Second, sports participation is correlated with age. For example, in the overall 15 to 24 age group, 64 percent of Europeans participated in sports and/or exercise at least once per week, while only 46 percent of citizens in the 25 to 39 age group participated in sports weekly. In the 40 to 54 age group, 39 percent of Europeans participated in sports weekly, while only 30 percent of citizens over the age of 55 played sports at least once per week.

Third, socioeconomic status is a predictor of sports participation. It is estimated that 59 percent of managers participated in sports at least weekly, although 44 percent of professionals in white-collar jobs and 45 percent of self-employed citizens reported similar rates of participation.
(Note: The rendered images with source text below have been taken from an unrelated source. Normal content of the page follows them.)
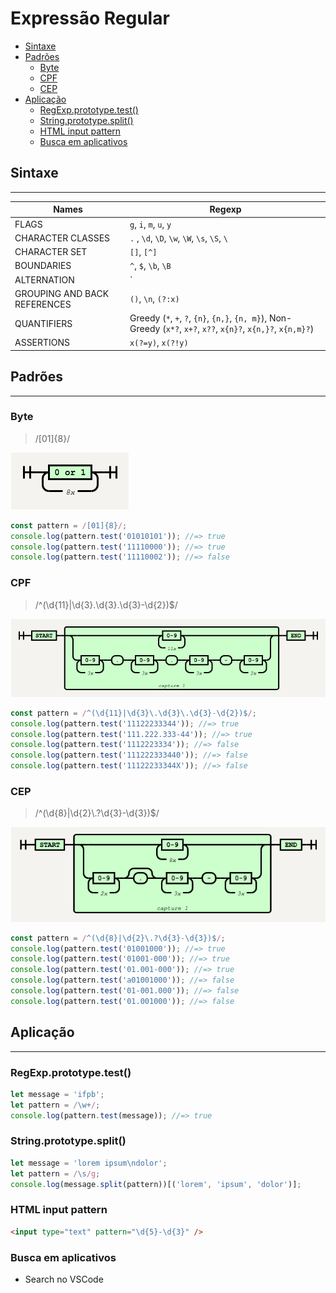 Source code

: # Expressão Regular

  - [Sintaxe](#sintaxe)
  - [Padrões](#padrões)
    - [Byte](#byte)
    - [CPF](#cpf)
    - [CEP](#cep)
  - [Aplicação](#aplicação)
    - [RegExp.prototype.test()](#regexpprototypetest)
    - [String.prototype.split()](#stringprototypesplit)
    - [HTML input pattern](#html-input-pattern)
    - [Busca em aplicativos](#busca-em-aplicativos)

## Sintaxe

---

| Names                        | Regexp                                                                                                          |
| ---------------------------- | --------------------------------------------------------------------------------------------------------------- |
| FLAGS                        | `g`, `i`, `m`, `u`, `y`                                                                                         |
| CHARACTER CLASSES            | `.` , `\d`, `\D`, `\w`, `\W`, `\s`, `\S`, `\`                                                                   |
| CHARACTER SET                | `[]`, `[^]`                                                                                                     |
| BOUNDARIES                   | `^`, `$`, `\b`, `\B`                                                                                            |
| ALTERNATION                  | `|`                                                                                                             |
| GROUPING AND BACK REFERENCES | `()`, `\n`, `(?:x)`                                                                                             |
| QUANTIFIERS                  | Greedy (`*`, `+`, `?`, `{n}`, `{n,}`, `{n, m}`), Non-Greedy (`x*?`, `x+?`, `x??`, `x{n}?`, `x{n,}?`, `x{n,m}?`) |
| ASSERTIONS                   | `x(?=y)`, `x(?!y)`                                                                                              |

## Padrões

---

### Byte

> /[01]{8}/

![](assets/byte.png)

```js
const pattern = /[01]{8}/;
console.log(pattern.test('01010101')); //=> true
console.log(pattern.test('11110000')); //=> true
console.log(pattern.test('11110002')); //=> false
```

### CPF

> /^(\d{11}\|\d{3}\.\d{3}\.\d{3}-\d{2})$/

![](assets/cpf.png)

```js
const pattern = /^(\d{11}|\d{3}\.\d{3}\.\d{3}-\d{2})$/;
console.log(pattern.test('11122233344')); //=> true
console.log(pattern.test('111.222.333-44')); //=> true
console.log(pattern.test('1112223334')); //=> false
console.log(pattern.test('111222333440')); //=> false
console.log(pattern.test('11122233344X')); //=> false
```

### CEP

> /^(\d{8}\|\d{2}\\.?\d{3}-\d{3})\$/

![](assets/cep.png)

```js
const pattern = /^(\d{8}|\d{2}\.?\d{3}-\d{3})$/;
console.log(pattern.test('01001000')); //=> true
console.log(pattern.test('01001-000')); //=> true
console.log(pattern.test('01.001-000')); //=> true
console.log(pattern.test('a01001000')); //=> false
console.log(pattern.test('01-001.000')); //=> false
console.log(pattern.test('01.001000')); //=> false
```

## Aplicação

---

### RegExp.prototype.test()

```js
let message = 'ifpb';
let pattern = /\w+/;
console.log(pattern.test(message)); //=> true
```

### String.prototype.split()

```js
let message = 'lorem ipsum\ndolor';
let pattern = /\s/g;
console.log(message.split(pattern))[('lorem', 'ipsum', 'dolor')];
```

### HTML input pattern

```html
<input type="text" pattern="\d{5}-\d{3}" />
```

### Busca em aplicativos

- Search no VSCode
It is estimated that 72 percent of retirees and citizens who worked in the home did not participate, or seldom participated, in sports. Similarly, 63 percent of unemployed persons did not participate in sports. Among citizens who participated in sports five times per week or more frequently, socioeconomic factors do not appear to play a role.

Fourth, higher education levels are associated with increased participation in sports. At least 68 percent of citizens who exited the education system at age 15 or older did not participate in sports at all, compared to 72 percent of individuals who remained in school through ages 16 and older.
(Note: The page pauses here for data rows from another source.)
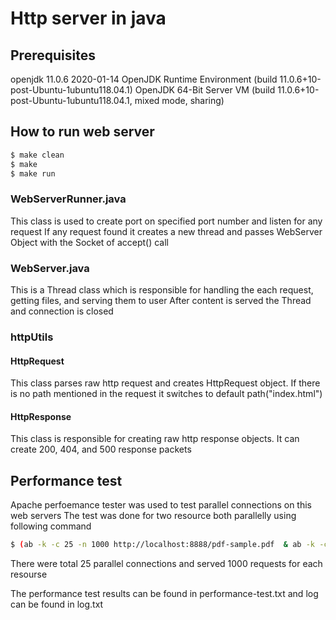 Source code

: # Http server in java

## Prerequisites 
openjdk 11.0.6 2020-01-14
OpenJDK Runtime Environment (build 11.0.6+10-post-Ubuntu-1ubuntu118.04.1)
OpenJDK 64-Bit Server VM (build 11.0.6+10-post-Ubuntu-1ubuntu118.04.1, mixed mode, sharing)

## How to run web server

```sh
$ make clean
$ make
$ make run
```


### WebServerRunner.java
This class is used to create port on specified port number and listen for any request
If any request found it creates a new thread and passes WebServer Object with the Socket of accept() call

### WebServer.java
This is a Thread class which is responsible for handling the each request, getting files, and serving them to user
After content is served the Thread and connection is closed

### httpUtils
#### HttpRequest
This class parses raw http request and creates HttpRequest object.
If there is no path mentioned in the request it switches to default path("index.html")

#### HttpResponse
This class is responsible for creating raw http response objects.
It can create 200, 404, and 500 response packets



## Performance test
Apache perfoemance tester was used to test parallel connections on this web servers
The test was done for two resource both parallelly using following command
```sh
$ (ab -k -c 25 -n 1000 http://localhost:8888/pdf-sample.pdf  & ab -k -c 25 -n 1000 http://localhost:8888/asf-logo.gif ) > performance-test.txt
```
There were total 25 parallel connections and served 1000 requests for each resourse 


The performance test results can be found in performance-test.txt and log can be found in log.txt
Lack of time was identified as the main factor limiting sports involvement, while 20 percent of Europeans reported they simply lacked the motivation to participate. For those citizens who did play sports, their primary motivations were improving health and fitness, relaxing, and having fun. The primary venue for participating in recreational sports was outdoors (including parks), although 36 percent of players participated in sports at home. Despite the majority of European citizens failing to participate in sports at least once per week, at least 76 percent reported that opportunities were afforded to them in their local communities to exercise. Interestingly, despite their overall lack of participation themselves, at least 35 percent of European citizens volunteered in sports. This data, combined with your previous request regarding sports viewing in Europe, may provide an interesting insight regarding the preference of Europeans to view, rather than participate in, sports.

sports participation levels by country

According to the Eurobarometer, levels of sports participation are linked to geographical location. Northern Europe boasted the highest rates of sports participation at least once per week, including Sweden (70 percent), Denmark (68 percent), Finland (66 percent), the Netherlands (58 percent), and Luxembourg (54 percent). Sweden demonstrated the overall highest citizen participation rates in sports, and Swedish citizens were the most likely to participate in sports five or more days per week, at a rate of 15 percent. Researchers have hypothesized that because sports participation is correlated with educational level and higher socioeconomic levels, these findings may explain the higher levels of participation reported in northern European countries.

In contrast, countries in the southern portion of the European Union participated in sports less frequently. Countries in which the highest number of citizens did not participate in sports at all included Bulgaria (78 percent), Malta (75 percent), Portugal (64 percent), Romania (60 percent) and Italy (60 percent). An overall lack of participation in sports increased most substantially in Bulgaria and Malta. For example, in the period from 2009 to 2013, there was an increase of citizens reporting no participation in sports of 20 percent in Bulgaria and 37 percent in Malta.

CONCLUSION

Based on the most recent survey of sports participation among European citizens, our findings revealed that in 2013, only 41 percent of Europeans participated in a sport at least once per week, which is a 7 percent decrease from previous years. Sports participation is correlated with age, socioeconomic status, gender, education, and geographical location within the European Union.